- Input records -
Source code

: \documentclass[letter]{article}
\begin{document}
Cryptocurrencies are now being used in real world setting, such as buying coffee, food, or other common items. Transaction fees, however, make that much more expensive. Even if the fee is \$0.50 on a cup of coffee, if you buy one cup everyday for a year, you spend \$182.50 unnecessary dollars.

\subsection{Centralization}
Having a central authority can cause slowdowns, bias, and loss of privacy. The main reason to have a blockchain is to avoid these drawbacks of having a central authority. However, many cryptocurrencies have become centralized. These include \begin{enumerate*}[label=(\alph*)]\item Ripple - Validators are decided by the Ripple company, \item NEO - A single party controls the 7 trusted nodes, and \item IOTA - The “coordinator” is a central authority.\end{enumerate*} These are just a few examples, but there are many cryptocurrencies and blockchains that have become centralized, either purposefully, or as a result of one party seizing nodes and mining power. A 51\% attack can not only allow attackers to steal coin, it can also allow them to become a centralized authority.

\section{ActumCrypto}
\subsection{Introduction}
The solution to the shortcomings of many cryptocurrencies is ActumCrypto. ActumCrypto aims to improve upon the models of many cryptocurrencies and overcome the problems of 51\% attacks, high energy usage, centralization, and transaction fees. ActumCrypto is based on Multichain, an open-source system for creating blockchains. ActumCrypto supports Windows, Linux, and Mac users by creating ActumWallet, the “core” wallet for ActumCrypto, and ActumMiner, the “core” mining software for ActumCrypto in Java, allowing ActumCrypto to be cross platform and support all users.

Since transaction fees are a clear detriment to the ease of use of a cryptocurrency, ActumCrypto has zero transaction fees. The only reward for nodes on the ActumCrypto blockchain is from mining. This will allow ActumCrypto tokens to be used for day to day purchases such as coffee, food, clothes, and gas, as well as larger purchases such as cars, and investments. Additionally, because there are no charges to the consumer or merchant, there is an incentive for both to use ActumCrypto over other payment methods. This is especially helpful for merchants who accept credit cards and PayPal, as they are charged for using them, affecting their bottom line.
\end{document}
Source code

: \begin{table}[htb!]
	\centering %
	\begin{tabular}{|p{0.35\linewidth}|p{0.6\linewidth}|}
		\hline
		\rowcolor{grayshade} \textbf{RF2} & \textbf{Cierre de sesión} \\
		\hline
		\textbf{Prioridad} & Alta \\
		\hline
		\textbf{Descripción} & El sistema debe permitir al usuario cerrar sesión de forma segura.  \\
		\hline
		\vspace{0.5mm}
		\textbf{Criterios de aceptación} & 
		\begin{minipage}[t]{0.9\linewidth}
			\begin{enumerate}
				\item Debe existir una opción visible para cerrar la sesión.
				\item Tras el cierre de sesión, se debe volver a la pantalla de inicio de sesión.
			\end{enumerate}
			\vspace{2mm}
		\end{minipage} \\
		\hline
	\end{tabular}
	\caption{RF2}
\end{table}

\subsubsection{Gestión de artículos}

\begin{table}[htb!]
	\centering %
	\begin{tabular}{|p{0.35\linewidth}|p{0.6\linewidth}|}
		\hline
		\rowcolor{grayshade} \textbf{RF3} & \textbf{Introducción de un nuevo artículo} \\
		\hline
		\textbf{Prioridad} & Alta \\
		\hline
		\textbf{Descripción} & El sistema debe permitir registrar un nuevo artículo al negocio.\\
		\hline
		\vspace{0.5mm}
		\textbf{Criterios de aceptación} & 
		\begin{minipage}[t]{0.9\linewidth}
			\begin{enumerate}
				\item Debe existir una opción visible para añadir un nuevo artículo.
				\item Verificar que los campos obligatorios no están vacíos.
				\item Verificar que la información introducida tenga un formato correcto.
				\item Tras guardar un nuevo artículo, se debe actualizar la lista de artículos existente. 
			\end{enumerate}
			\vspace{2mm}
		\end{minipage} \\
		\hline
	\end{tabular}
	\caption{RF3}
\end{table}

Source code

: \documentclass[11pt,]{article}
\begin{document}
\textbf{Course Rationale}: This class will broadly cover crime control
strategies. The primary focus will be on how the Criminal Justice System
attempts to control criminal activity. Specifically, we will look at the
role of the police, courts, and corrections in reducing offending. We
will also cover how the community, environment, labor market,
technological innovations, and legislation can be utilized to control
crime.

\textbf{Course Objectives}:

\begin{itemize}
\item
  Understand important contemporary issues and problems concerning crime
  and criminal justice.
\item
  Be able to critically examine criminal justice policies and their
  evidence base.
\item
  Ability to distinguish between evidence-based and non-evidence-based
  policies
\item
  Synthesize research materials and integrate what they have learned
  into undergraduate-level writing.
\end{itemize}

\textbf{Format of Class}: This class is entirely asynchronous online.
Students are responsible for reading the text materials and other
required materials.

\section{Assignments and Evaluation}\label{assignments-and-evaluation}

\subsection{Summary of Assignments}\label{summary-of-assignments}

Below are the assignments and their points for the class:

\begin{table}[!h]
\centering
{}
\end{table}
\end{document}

- Work required -
If a line in the records holds the string "policies", count it, and give only the total.

- Solution to this task -
2